Records contained in a dataset
--------------------

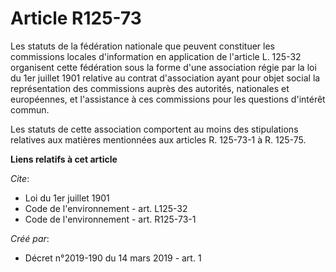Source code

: # Article R125-73

Les statuts de la fédération nationale que peuvent constituer les commissions locales d'information en application de
l'article L. 125-32 organisent cette fédération sous la forme d'une association régie par la loi du 1er juillet 1901 relative
au contrat d'association ayant pour objet social la représentation des commissions auprès des autorités, nationales et
européennes, et l'assistance à ces commissions pour les questions d'intérêt commun. 

Les statuts de cette association comportent au moins des stipulations relatives aux matières mentionnées aux articles R.
125-73-1 à R. 125-75.

**Liens relatifs à cet article**

_Cite_:

  - Loi du 1er juillet 1901
  - Code de l'environnement - art. L125-32
  - Code de l'environnement - art. R125-73-1

_Créé par_:

  - Décret n°2019-190 du 14 mars 2019 - art. 1
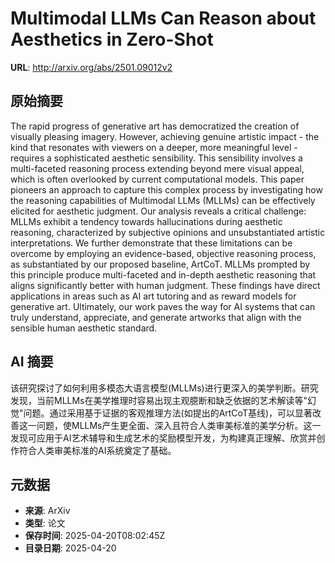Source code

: # Multimodal LLMs Can Reason about Aesthetics in Zero-Shot

**URL**: http://arxiv.org/abs/2501.09012v2

## 原始摘要

The rapid progress of generative art has democratized the creation of
visually pleasing imagery. However, achieving genuine artistic impact - the
kind that resonates with viewers on a deeper, more meaningful level - requires
a sophisticated aesthetic sensibility. This sensibility involves a
multi-faceted reasoning process extending beyond mere visual appeal, which is
often overlooked by current computational models. This paper pioneers an
approach to capture this complex process by investigating how the reasoning
capabilities of Multimodal LLMs (MLLMs) can be effectively elicited for
aesthetic judgment. Our analysis reveals a critical challenge: MLLMs exhibit a
tendency towards hallucinations during aesthetic reasoning, characterized by
subjective opinions and unsubstantiated artistic interpretations. We further
demonstrate that these limitations can be overcome by employing an
evidence-based, objective reasoning process, as substantiated by our proposed
baseline, ArtCoT. MLLMs prompted by this principle produce multi-faceted and
in-depth aesthetic reasoning that aligns significantly better with human
judgment. These findings have direct applications in areas such as AI art
tutoring and as reward models for generative art. Ultimately, our work paves
the way for AI systems that can truly understand, appreciate, and generate
artworks that align with the sensible human aesthetic standard.


## AI 摘要

该研究探讨了如何利用多模态大语言模型(MLLMs)进行更深入的美学判断。研究发现，当前MLLMs在美学推理时容易出现主观臆断和缺乏依据的艺术解读等"幻觉"问题。通过采用基于证据的客观推理方法(如提出的ArtCoT基线)，可以显著改善这一问题，使MLLMs产生更全面、深入且符合人类审美标准的美学分析。这一发现可应用于AI艺术辅导和生成艺术的奖励模型开发，为构建真正理解、欣赏并创作符合人类审美标准的AI系统奠定了基础。

## 元数据

- **来源**: ArXiv
- **类型**: 论文
- **保存时间**: 2025-04-20T08:02:45Z
- **目录日期**: 2025-04-20
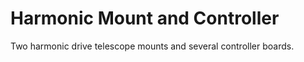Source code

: # Harmonic Mount and Controller
 Two harmonic drive telescope mounts and several controller boards.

--------------------

▶ _Exercise prompt_
Which of the lines in the data hold the string "Multimodal"? Report each of them by copying it.

▶ _Answer for this exercise_
: # Multimodal LLMs Can Reason about Aesthetics in Zero-Shot
capabilities of Multimodal LLMs (MLLMs) can be effectively elicited for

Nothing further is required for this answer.